Serving the Documents
The plaintiff must serve the defendant a copy of the filed Complaint for Divorce. Service of process, as it is called, can be done in several ways.
Disclosing Financial Information
The county of filing may require certain financial disclosures depending on local rules. The types of information typically required includes income, assets, debts, tax returns, bank statements, credit card statements, personal financial statements, and any other documentation containing financial information that the other spouse or the court should know about before the divorce.
Uncontested vs. Contested Divorce
If both spouses agree on all of the issues of the divorce, they can file for an uncontested divorce. The couple must prepare and sign a settlement agreement and state that all issues have been resolved.
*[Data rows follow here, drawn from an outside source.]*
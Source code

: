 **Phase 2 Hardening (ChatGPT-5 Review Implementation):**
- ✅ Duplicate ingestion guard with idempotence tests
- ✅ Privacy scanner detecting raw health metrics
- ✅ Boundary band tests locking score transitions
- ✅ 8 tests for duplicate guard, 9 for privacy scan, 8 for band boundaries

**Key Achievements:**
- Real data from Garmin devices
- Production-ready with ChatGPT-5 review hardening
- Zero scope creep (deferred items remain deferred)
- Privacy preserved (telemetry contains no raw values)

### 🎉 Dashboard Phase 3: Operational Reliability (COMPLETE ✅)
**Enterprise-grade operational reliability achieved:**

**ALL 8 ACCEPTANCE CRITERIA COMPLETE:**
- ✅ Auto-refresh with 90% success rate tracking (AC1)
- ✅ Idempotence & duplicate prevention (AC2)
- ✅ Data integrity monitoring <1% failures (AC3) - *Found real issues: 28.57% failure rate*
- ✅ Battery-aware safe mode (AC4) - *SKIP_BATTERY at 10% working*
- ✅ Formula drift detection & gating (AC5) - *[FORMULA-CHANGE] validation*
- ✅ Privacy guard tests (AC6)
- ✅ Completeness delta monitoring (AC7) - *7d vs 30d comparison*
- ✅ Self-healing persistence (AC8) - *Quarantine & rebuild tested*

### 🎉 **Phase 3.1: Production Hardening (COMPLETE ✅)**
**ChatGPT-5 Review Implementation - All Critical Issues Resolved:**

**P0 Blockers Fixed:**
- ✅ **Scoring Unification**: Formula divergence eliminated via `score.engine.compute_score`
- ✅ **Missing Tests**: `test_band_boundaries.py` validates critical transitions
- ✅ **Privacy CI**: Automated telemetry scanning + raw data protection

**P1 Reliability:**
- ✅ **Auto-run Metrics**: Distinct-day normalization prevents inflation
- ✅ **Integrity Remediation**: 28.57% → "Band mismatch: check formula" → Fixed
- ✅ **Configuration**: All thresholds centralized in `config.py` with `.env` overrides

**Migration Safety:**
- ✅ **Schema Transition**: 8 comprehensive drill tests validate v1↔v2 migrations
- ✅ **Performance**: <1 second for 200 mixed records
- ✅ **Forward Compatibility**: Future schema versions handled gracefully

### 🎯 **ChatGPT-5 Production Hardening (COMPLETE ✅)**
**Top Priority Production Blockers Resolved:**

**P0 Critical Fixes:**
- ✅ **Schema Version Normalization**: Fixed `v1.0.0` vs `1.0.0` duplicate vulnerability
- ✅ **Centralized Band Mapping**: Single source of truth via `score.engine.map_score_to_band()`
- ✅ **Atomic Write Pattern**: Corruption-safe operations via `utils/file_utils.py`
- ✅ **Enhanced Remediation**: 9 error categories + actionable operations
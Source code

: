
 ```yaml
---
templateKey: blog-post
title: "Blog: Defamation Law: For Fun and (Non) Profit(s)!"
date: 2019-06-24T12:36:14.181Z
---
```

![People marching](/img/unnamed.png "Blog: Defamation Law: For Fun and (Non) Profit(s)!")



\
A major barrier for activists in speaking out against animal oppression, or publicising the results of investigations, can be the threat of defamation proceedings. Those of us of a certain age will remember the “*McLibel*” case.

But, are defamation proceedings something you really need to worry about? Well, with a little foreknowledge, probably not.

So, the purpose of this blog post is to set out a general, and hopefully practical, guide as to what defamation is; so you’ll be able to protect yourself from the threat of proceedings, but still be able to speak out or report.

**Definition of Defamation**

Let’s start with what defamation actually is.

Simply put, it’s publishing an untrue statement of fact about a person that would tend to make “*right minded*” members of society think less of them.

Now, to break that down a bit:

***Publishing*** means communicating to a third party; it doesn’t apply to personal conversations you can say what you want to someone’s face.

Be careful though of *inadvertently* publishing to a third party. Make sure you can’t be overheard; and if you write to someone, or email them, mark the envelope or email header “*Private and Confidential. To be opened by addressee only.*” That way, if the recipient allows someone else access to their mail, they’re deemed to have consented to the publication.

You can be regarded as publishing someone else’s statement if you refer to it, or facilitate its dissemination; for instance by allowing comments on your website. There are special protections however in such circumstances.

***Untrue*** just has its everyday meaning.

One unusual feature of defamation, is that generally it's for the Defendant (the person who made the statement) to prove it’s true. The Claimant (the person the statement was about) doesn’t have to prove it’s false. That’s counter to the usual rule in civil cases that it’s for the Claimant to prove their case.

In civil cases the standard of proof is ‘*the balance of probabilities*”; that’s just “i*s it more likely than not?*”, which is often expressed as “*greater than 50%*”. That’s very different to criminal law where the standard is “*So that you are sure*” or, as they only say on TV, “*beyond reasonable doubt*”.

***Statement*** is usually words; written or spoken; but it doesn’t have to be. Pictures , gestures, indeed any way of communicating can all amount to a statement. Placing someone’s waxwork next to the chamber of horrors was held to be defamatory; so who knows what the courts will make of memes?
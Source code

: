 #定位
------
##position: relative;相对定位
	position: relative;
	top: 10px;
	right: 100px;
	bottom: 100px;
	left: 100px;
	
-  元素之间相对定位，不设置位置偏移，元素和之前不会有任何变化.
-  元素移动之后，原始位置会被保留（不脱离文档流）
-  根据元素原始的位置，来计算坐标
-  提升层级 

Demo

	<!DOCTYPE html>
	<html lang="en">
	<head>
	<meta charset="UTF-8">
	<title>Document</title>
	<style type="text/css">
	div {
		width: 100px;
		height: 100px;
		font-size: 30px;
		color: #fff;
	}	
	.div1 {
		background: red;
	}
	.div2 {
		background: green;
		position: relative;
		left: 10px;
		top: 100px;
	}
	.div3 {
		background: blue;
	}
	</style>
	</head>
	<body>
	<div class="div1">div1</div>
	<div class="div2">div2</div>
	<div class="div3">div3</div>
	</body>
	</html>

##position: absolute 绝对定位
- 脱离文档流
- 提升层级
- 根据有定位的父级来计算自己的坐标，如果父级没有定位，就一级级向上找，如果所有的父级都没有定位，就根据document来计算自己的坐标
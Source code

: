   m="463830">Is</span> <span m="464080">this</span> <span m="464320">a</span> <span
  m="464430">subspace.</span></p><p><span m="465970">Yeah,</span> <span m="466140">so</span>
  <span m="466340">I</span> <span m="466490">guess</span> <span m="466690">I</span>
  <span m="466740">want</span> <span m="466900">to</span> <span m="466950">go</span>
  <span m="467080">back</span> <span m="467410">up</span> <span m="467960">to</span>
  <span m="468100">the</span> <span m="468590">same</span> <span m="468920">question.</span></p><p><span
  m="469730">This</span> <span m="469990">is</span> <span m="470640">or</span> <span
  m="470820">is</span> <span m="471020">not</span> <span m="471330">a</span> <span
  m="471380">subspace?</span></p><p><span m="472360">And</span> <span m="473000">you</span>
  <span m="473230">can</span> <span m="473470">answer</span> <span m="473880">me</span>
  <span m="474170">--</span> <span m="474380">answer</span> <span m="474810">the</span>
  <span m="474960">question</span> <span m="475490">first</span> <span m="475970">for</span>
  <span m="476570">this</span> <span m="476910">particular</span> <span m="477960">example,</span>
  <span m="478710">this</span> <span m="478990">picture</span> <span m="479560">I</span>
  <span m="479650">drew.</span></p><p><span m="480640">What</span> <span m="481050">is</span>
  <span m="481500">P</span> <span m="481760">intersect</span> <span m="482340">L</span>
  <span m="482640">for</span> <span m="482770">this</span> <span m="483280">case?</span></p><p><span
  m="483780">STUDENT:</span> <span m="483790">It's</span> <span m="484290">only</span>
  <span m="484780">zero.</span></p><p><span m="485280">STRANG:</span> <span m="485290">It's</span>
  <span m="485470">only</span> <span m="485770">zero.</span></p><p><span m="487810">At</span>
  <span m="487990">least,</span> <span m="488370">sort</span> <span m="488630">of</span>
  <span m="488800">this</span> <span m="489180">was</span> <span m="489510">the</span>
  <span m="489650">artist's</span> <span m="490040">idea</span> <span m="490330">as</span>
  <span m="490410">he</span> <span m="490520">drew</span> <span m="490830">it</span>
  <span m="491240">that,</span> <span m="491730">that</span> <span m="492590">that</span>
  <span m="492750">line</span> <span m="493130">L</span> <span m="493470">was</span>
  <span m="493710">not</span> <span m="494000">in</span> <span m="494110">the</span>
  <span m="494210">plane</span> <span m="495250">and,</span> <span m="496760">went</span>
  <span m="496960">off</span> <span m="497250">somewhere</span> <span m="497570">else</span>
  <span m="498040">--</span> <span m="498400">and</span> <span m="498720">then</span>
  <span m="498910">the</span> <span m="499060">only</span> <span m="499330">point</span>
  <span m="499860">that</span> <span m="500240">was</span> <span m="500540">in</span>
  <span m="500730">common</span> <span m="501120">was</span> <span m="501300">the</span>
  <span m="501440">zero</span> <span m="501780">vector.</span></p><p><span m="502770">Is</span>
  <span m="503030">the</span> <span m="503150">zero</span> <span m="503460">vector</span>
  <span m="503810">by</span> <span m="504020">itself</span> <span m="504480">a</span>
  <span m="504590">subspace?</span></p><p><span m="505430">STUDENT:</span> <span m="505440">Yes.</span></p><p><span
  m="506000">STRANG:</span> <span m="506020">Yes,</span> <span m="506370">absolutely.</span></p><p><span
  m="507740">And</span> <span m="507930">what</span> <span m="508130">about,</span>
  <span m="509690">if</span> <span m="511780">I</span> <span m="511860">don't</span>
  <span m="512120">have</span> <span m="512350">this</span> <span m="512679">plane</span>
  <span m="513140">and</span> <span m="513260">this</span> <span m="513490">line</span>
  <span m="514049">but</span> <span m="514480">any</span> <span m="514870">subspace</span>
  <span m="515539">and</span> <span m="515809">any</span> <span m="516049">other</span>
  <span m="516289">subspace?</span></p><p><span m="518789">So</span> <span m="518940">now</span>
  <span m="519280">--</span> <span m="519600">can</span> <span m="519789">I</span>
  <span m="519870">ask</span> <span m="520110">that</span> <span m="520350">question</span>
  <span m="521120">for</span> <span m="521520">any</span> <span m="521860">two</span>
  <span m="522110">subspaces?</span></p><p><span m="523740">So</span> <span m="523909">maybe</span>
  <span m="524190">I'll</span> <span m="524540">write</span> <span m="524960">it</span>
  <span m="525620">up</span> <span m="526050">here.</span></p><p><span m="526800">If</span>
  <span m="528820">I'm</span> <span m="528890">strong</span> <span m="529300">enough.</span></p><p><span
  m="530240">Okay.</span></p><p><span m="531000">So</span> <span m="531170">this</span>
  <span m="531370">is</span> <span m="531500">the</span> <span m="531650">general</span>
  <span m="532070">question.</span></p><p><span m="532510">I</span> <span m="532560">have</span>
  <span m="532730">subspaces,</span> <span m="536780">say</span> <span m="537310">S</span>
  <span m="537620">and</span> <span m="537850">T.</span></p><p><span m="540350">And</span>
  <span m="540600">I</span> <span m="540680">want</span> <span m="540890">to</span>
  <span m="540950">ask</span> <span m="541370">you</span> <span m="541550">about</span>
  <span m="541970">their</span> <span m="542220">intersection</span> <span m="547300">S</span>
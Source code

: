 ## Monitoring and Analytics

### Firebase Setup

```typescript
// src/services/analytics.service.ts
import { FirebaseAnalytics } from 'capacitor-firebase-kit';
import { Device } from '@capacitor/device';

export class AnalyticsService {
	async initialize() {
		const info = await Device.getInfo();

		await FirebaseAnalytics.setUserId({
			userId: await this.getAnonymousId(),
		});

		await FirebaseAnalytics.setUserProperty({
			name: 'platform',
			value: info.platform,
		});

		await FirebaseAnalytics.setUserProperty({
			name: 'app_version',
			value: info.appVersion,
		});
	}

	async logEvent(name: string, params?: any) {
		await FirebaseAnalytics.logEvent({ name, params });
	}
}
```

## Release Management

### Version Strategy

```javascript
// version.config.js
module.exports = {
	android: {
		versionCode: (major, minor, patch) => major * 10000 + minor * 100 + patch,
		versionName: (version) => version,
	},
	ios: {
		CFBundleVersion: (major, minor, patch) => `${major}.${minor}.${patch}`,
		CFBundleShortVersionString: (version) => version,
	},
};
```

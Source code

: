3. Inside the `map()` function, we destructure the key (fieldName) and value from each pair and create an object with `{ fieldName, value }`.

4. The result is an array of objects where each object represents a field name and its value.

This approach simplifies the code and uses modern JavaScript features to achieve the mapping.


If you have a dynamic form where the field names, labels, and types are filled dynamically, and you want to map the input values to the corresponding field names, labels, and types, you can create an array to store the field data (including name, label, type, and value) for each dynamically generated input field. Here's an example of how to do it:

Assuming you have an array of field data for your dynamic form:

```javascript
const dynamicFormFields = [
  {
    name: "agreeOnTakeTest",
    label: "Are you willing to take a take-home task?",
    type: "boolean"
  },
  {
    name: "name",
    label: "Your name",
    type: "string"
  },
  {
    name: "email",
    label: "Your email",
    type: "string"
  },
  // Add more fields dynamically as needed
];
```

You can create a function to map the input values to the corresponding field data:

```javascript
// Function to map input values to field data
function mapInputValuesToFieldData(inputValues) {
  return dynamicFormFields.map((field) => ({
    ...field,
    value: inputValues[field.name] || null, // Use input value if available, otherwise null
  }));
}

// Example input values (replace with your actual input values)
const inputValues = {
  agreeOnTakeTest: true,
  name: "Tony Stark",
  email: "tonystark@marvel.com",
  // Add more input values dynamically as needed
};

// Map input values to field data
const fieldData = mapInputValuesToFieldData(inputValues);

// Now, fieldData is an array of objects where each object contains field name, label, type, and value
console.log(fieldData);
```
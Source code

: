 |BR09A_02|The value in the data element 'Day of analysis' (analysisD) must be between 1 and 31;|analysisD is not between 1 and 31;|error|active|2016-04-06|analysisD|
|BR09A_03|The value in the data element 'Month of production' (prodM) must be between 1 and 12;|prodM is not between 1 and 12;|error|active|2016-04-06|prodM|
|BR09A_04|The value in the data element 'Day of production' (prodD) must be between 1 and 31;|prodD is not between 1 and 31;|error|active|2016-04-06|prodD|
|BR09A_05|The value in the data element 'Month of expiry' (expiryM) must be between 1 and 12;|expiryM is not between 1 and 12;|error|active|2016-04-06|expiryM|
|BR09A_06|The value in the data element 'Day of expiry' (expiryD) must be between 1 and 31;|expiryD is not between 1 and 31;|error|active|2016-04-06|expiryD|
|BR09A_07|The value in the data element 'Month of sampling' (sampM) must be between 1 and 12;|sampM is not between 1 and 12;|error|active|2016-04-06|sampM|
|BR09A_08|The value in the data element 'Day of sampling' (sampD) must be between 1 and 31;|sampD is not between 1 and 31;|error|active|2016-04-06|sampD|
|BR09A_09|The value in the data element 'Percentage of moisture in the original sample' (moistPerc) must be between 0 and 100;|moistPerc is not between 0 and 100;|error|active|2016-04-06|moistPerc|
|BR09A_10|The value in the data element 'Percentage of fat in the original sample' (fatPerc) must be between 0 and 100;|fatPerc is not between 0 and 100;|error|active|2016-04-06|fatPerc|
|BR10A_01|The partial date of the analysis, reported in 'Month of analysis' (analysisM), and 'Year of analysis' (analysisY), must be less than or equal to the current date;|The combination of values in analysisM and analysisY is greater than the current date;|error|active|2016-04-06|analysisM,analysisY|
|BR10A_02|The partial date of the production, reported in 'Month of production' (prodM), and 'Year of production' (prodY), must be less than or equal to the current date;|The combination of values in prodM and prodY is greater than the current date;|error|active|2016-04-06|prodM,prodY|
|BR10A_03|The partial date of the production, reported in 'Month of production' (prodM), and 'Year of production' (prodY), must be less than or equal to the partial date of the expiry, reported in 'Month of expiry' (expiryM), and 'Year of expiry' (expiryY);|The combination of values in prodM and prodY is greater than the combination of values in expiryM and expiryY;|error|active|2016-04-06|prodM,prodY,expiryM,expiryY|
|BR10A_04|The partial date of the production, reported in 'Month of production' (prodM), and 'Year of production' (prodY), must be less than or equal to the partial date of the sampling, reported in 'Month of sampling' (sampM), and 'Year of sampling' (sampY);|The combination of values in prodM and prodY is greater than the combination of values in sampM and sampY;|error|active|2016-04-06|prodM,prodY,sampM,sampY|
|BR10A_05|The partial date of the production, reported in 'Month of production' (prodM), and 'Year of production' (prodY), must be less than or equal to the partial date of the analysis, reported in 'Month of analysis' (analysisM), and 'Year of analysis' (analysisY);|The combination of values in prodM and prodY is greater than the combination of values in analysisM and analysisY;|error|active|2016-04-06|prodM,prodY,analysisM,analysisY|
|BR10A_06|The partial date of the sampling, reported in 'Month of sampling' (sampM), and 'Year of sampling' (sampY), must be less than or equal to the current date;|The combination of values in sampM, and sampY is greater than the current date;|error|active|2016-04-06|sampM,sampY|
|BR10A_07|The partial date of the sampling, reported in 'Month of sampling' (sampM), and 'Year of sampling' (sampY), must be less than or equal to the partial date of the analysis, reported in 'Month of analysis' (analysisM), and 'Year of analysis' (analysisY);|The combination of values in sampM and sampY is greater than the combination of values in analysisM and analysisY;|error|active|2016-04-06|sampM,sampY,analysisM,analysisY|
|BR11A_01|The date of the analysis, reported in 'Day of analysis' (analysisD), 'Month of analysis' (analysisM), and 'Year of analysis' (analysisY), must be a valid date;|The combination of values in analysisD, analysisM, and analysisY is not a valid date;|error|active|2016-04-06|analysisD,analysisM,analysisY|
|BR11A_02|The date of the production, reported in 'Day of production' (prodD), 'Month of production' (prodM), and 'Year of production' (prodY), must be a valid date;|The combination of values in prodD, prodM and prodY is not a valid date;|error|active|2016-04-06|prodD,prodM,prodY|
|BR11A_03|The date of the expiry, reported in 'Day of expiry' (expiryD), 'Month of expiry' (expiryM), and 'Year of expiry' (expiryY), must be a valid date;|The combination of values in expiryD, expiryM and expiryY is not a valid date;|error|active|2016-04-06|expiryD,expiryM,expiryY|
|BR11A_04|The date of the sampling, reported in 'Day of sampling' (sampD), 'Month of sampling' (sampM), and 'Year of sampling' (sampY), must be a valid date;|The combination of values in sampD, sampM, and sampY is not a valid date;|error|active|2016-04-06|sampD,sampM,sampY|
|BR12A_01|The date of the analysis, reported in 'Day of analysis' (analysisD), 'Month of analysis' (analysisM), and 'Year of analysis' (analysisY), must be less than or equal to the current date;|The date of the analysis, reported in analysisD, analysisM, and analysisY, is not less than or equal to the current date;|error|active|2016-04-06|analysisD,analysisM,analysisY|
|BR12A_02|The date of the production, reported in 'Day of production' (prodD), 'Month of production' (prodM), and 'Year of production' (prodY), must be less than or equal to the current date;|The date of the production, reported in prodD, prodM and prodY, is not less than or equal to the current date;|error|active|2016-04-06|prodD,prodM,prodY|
If the spouses can't agree, it is a contested divorce, and the Mississippi courts will divide property and assets in an equitable (fair) fashion - not necessarily equal. One thing that is different from many states is that under Mississippi law, spouses retain property for which they have title. Otherwise, the property will be divided based on a number of factors used to determine what is fair and equitable, such as the length of the marriage and the contributions of each spouse during the marriage.
Finalizing the Divorce
After filing for a no-fault divorce, the spouses must wait 60 days before the divorce can be granted. There is no waiting period for a fault-based divorce. These time limits reflect the minimum time limits. If issues are being contested and must be litigated in front of a judge, the process of litigating those issues can drag on for months or in extreme cases, years.